Pria tua itu terpaku di depan sebuah biola hitam di dekat dinding. “Aku takut bertemu dengannya,” kata pria itu.

“Kenapa? Bukankah itu cucu Anda?” tanya Sunoo sambil mengernyitkan dahi.

“Aku tak pernah bertemu dengannya, aku benci dirinya, aku bahkan mengutuknya, aku takut ketika bertemu dengannya justru aku ingin memenggal kepalanya.”

“Kenapa Anda berpikir demikian? Bukankah itu hal buruk? Merampas kehidupan seseorang yang meskipun Anda tidak pernah bertemu dengannya. Anda tidak tau bukan apa yang dia lalui? Bagaimana jika sebenarnya dia juga ingin bertemu dengan Anda, bedanya dia ingin memeluk Anda.”

Pria itu menitikan air matanya ketika menyentuh tubuh gitar di tangan Sunoo. “Mungkin saja sebernarnya aku telah membunuhnya selama bertahun-tahun.”

“Tidak ada yang terlambat, Anda mungkin berpikir ingin memenggal kepalanya karena kebencian yang Anda punya, tapi pada kenyataannya Anda pergi ke tempat ini karena Anda ingin melihatnya hidup dan tersenyum ketika mendapat hadiah, bahkan untuk hal yang tidak Anda ketahui.”

“Siapa namamu, Anak Muda? Hari ini aku bertemu dua anak muda hebat. Kau dan anak yang tadi.”

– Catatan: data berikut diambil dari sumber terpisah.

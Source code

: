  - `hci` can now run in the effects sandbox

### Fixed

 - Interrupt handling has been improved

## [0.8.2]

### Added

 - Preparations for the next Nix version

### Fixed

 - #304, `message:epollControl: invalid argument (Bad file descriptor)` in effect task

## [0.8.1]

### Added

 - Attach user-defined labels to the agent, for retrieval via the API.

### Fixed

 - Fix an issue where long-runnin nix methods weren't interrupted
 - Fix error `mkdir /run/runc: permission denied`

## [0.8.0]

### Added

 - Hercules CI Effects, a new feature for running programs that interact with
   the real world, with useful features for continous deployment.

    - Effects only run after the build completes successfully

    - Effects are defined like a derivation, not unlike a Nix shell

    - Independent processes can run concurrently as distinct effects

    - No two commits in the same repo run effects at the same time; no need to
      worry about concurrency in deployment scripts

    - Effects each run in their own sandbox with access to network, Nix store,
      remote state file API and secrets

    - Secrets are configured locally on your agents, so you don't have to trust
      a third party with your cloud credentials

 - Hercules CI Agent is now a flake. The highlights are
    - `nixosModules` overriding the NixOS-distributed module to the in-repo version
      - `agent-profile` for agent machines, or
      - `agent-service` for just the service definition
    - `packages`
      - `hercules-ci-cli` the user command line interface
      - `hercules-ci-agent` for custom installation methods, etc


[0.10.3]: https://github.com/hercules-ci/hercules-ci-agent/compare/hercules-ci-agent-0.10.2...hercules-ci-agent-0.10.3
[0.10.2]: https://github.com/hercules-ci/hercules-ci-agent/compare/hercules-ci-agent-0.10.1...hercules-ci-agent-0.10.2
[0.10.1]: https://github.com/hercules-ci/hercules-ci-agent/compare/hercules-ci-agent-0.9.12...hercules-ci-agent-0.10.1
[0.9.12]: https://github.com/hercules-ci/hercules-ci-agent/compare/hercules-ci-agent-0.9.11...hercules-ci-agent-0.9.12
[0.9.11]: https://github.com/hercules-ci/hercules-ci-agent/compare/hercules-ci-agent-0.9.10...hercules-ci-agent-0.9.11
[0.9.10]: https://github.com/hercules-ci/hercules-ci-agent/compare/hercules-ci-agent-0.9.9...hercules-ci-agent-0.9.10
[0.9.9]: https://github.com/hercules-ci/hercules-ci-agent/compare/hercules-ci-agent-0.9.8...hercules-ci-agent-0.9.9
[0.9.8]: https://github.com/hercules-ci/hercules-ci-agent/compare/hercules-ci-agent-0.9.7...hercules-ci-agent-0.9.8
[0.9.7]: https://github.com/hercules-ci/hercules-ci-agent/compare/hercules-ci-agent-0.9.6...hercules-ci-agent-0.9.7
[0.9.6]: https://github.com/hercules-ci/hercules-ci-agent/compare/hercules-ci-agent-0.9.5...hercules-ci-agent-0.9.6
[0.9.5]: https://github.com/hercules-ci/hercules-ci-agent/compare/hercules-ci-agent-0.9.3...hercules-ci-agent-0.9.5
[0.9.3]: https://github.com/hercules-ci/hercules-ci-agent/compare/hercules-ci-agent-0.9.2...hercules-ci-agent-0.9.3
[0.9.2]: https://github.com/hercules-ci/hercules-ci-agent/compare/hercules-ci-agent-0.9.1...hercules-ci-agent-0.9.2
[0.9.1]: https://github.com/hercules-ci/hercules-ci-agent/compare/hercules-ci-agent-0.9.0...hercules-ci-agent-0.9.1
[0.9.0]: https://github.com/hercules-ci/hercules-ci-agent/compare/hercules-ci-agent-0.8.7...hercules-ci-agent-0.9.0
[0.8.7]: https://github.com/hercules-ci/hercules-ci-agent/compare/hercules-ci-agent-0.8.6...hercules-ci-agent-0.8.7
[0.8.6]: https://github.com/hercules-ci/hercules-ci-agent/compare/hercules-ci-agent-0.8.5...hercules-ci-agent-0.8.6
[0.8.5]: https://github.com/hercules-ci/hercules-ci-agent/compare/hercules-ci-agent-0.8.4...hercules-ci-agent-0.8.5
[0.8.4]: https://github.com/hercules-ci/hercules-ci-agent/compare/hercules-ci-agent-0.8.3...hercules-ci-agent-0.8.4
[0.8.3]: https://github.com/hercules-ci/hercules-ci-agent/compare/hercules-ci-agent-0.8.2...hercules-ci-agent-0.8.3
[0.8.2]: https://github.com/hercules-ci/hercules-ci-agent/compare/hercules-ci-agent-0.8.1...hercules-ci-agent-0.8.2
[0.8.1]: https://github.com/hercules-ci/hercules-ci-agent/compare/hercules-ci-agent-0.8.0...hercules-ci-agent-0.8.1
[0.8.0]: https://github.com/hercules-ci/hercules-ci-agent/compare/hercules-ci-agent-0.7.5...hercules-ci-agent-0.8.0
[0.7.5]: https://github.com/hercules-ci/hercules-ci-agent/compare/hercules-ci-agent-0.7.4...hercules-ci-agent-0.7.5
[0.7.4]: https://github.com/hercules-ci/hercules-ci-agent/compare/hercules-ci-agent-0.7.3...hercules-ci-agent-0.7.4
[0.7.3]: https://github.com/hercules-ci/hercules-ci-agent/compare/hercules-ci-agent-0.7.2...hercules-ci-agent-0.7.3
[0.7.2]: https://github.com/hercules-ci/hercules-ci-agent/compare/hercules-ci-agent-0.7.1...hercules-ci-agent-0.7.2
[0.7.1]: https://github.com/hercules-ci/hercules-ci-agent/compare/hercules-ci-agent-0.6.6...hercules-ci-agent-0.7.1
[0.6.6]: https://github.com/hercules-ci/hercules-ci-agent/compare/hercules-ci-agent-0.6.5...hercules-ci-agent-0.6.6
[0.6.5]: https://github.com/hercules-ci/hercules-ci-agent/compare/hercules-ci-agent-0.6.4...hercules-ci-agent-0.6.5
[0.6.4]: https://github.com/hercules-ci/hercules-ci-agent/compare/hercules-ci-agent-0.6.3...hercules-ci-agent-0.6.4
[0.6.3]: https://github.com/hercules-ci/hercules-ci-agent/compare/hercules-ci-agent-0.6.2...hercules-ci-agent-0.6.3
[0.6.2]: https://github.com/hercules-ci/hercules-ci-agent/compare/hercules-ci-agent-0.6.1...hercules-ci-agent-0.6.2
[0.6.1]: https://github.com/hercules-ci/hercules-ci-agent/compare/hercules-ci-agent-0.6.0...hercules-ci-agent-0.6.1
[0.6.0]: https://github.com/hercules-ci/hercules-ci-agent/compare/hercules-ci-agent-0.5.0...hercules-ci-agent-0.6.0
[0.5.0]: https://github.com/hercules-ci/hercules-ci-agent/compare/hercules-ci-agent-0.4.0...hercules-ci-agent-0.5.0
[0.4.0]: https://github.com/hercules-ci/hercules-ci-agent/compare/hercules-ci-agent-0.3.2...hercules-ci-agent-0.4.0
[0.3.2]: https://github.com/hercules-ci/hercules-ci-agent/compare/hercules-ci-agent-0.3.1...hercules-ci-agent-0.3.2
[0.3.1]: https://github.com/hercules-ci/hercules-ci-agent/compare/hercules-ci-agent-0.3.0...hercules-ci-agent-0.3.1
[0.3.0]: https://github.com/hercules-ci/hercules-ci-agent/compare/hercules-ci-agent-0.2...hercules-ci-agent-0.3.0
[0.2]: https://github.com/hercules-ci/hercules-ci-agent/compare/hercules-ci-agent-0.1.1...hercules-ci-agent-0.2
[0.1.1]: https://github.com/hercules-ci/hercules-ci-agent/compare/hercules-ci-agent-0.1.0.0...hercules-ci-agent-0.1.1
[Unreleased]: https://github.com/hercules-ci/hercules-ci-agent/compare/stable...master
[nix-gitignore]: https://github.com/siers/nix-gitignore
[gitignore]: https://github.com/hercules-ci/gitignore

“Namaku Sunoo. Kim Sun Oo. Nama lahirku Kim Seon Woo.”

Pria itu tersenyum kecil. “Gitar mana atau alat musik mana yang kau sukai, Sunoo-ya?” tanyanya.

“Yang ini, bagus. Mungkin cucu Anda juga akan suka.” Sunoo tersenyum lebar.

“Belilah, belilah untukmu, pria tua tak tau malu ini akan membayarnya.”

Sunoo membelalak. “Eh, tidak benar, itu tidak benar. Aku tidak bisa menerimanya.” Sunoo menggelengkan tangan juga kepalanya. “Anda tidak boleh bicara begitu.”

Ia tersenyum lagi, bedanya kini lebih lebar. “Aku membelikannya karena kau … karena ucapanmu membuat hatiku terasa lebih hangat. Anggap saja sebagai hadiah dari seseorang yang merasa telah dihidupkan kembali.”

“Tuan, itu tidak benar.”

“Sunoo-ssi, kau anak yang hebat. Cucuku pasti sehebat dirimu!” Dan kau … kau cucuku.

“Aku tak bisa menerima gitarnya, aku hanya akan mengambil pujiannya. Cucu Anda pasti bangga mempunyai kakek seperti Anda. Anda orang yang manis dan lembut.”

”Kalau begitu, tolong bungkus untukku, aku akan mengirimkannya kepada cucuku. Bukankah katamu dia juga akan suka?”

Sunoo mengangguk antusias. “Iya, dia pasti suka. Karena Anda membelinya dengan rasa cinta dan rindu Anda.”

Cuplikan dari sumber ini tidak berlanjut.